GOAL OF THE EXERCISE
Your copy should repeat each record below exactly and contain no images.

(Rendered images with source text)
┌──
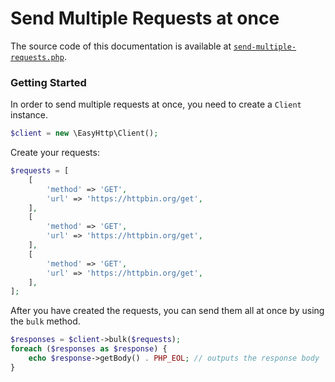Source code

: # Send Multiple Requests at once

The source code of this documentation is available
at [`send-multiple-requests.php`](../examples/send-multiple-requests.php).

### Getting Started

In order to send multiple requests at once, you need to create a `Client` instance.

```php
$client = new \EasyHttp\Client();
```

Create your requests:

```php
$requests = [
    [
        'method' => 'GET',
        'url' => 'https://httpbin.org/get',
    ],
    [
        'method' => 'GET',
        'url' => 'https://httpbin.org/get',
    ],
    [
        'method' => 'GET',
        'url' => 'https://httpbin.org/get',
    ],
];
```

After you have created the requests, you can send them all at once by using the `bulk` method.

```php
$responses = $client->bulk($requests);
foreach ($responses as $response) {
    echo $response->getBody() . PHP_EOL; // outputs the response body
}
```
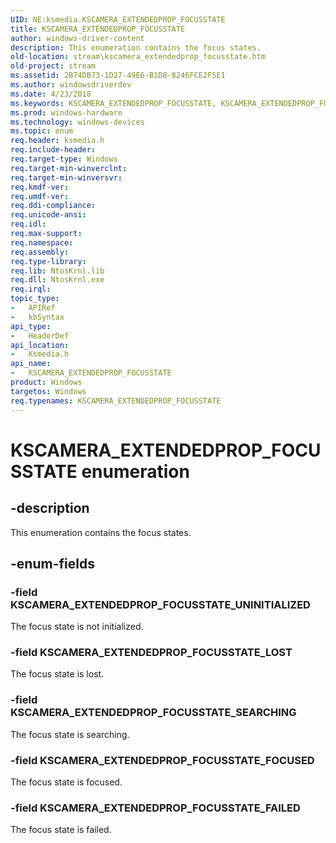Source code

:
 ```yaml
---
UID: NE:ksmedia.KSCAMERA_EXTENDEDPROP_FOCUSSTATE
title: KSCAMERA_EXTENDEDPROP_FOCUSSTATE
author: windows-driver-content
description: This enumeration contains the focus states.
old-location: stream\kscamera_extendedprop_focusstate.htm
old-project: stream
ms.assetid: 2B74DB73-1D27-49E6-B1D8-8246FCE2F5E1
ms.author: windowsdriverdev
ms.date: 4/23/2018
ms.keywords: KSCAMERA_EXTENDEDPROP_FOCUSSTATE, KSCAMERA_EXTENDEDPROP_FOCUSSTATE enumeration [Streaming Media Devices], KSCAMERA_EXTENDEDPROP_FOCUSSTATE_FAILED, KSCAMERA_EXTENDEDPROP_FOCUSSTATE_FOCUSED, KSCAMERA_EXTENDEDPROP_FOCUSSTATE_LOST, KSCAMERA_EXTENDEDPROP_FOCUSSTATE_SEARCHING, KSCAMERA_EXTENDEDPROP_FOCUSSTATE_UNINITIALIZED, ksmedia/KSCAMERA_EXTENDEDPROP_FOCUSSTATE, ksmedia/KSCAMERA_EXTENDEDPROP_FOCUSSTATE_FAILED, ksmedia/KSCAMERA_EXTENDEDPROP_FOCUSSTATE_FOCUSED, ksmedia/KSCAMERA_EXTENDEDPROP_FOCUSSTATE_LOST, ksmedia/KSCAMERA_EXTENDEDPROP_FOCUSSTATE_SEARCHING, ksmedia/KSCAMERA_EXTENDEDPROP_FOCUSSTATE_UNINITIALIZED, stream.kscamera_extendedprop_focusstate
ms.prod: windows-hardware
ms.technology: windows-devices
ms.topic: enum
req.header: ksmedia.h
req.include-header: 
req.target-type: Windows
req.target-min-winverclnt: 
req.target-min-winversvr: 
req.kmdf-ver: 
req.umdf-ver: 
req.ddi-compliance: 
req.unicode-ansi: 
req.idl: 
req.max-support: 
req.namespace: 
req.assembly: 
req.type-library: 
req.lib: NtosKrnl.lib
req.dll: NtosKrnl.exe
req.irql: 
topic_type:
-	APIRef
-	kbSyntax
api_type:
-	HeaderDef
api_location:
-	Ksmedia.h
api_name:
-	KSCAMERA_EXTENDEDPROP_FOCUSSTATE
product: Windows
targetos: Windows
req.typenames: KSCAMERA_EXTENDEDPROP_FOCUSSTATE
---
```


# KSCAMERA_EXTENDEDPROP_FOCUSSTATE enumeration


## -description


This enumeration contains the focus states.


## -enum-fields




### -field KSCAMERA_EXTENDEDPROP_FOCUSSTATE_UNINITIALIZED

The focus state is not initialized.


### -field KSCAMERA_EXTENDEDPROP_FOCUSSTATE_LOST

The focus state is lost.


### -field KSCAMERA_EXTENDEDPROP_FOCUSSTATE_SEARCHING

The focus state is searching.


### -field KSCAMERA_EXTENDEDPROP_FOCUSSTATE_FOCUSED

The focus state is focused.


### -field KSCAMERA_EXTENDEDPROP_FOCUSSTATE_FAILED

The focus state is failed.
└──
RESULT
Source code

: # Send Multiple Requests at once

The source code of this documentation is available
at [`send-multiple-requests.php`](../examples/send-multiple-requests.php).

### Getting Started

In order to send multiple requests at once, you need to create a `Client` instance.

```php
$client = new \EasyHttp\Client();
```

Create your requests:

```php
$requests = [
    [
        'method' => 'GET',
        'url' => 'https://httpbin.org/get',
    ],
    [
        'method' => 'GET',
        'url' => 'https://httpbin.org/get',
    ],
    [
        'method' => 'GET',
        'url' => 'https://httpbin.org/get',
    ],
];
```

After you have created the requests, you can send them all at once by using the `bulk` method.

```php
$responses = $client->bulk($requests);
foreach ($responses as $response) {
    echo $response->getBody() . PHP_EOL; // outputs the response body
}
```
Source code

:
 ```yaml
---
UID: NE:ksmedia.KSCAMERA_EXTENDEDPROP_FOCUSSTATE
title: KSCAMERA_EXTENDEDPROP_FOCUSSTATE
author: windows-driver-content
description: This enumeration contains the focus states.
old-location: stream\kscamera_extendedprop_focusstate.htm
old-project: stream
ms.assetid: 2B74DB73-1D27-49E6-B1D8-8246FCE2F5E1
ms.author: windowsdriverdev
ms.date: 4/23/2018
ms.keywords: KSCAMERA_EXTENDEDPROP_FOCUSSTATE, KSCAMERA_EXTENDEDPROP_FOCUSSTATE enumeration [Streaming Media Devices], KSCAMERA_EXTENDEDPROP_FOCUSSTATE_FAILED, KSCAMERA_EXTENDEDPROP_FOCUSSTATE_FOCUSED, KSCAMERA_EXTENDEDPROP_FOCUSSTATE_LOST, KSCAMERA_EXTENDEDPROP_FOCUSSTATE_SEARCHING, KSCAMERA_EXTENDEDPROP_FOCUSSTATE_UNINITIALIZED, ksmedia/KSCAMERA_EXTENDEDPROP_FOCUSSTATE, ksmedia/KSCAMERA_EXTENDEDPROP_FOCUSSTATE_FAILED, ksmedia/KSCAMERA_EXTENDEDPROP_FOCUSSTATE_FOCUSED, ksmedia/KSCAMERA_EXTENDEDPROP_FOCUSSTATE_LOST, ksmedia/KSCAMERA_EXTENDEDPROP_FOCUSSTATE_SEARCHING, ksmedia/KSCAMERA_EXTENDEDPROP_FOCUSSTATE_UNINITIALIZED, stream.kscamera_extendedprop_focusstate
ms.prod: windows-hardware
ms.technology: windows-devices
ms.topic: enum
req.header: ksmedia.h
req.include-header: 
req.target-type: Windows
req.target-min-winverclnt: 
req.target-min-winversvr: 
req.kmdf-ver: 
req.umdf-ver: 
req.ddi-compliance: 
req.unicode-ansi: 
req.idl: 
req.max-support: 
req.namespace: 
req.assembly: 
req.type-library: 
req.lib: NtosKrnl.lib
req.dll: NtosKrnl.exe
req.irql: 
topic_type:
-	APIRef
-	kbSyntax
api_type:
-	HeaderDef
api_location:
-	Ksmedia.h
api_name:
-	KSCAMERA_EXTENDEDPROP_FOCUSSTATE
product: Windows
targetos: Windows
req.typenames: KSCAMERA_EXTENDEDPROP_FOCUSSTATE
---
```


# KSCAMERA_EXTENDEDPROP_FOCUSSTATE enumeration


## -description


This enumeration contains the focus states.


## -enum-fields




### -field KSCAMERA_EXTENDEDPROP_FOCUSSTATE_UNINITIALIZED

The focus state is not initialized.


### -field KSCAMERA_EXTENDEDPROP_FOCUSSTATE_LOST

The focus state is lost.


### -field KSCAMERA_EXTENDEDPROP_FOCUSSTATE_SEARCHING

The focus state is searching.


### -field KSCAMERA_EXTENDEDPROP_FOCUSSTATE_FOCUSED

The focus state is focused.


### -field KSCAMERA_EXTENDEDPROP_FOCUSSTATE_FAILED

The focus state is failed.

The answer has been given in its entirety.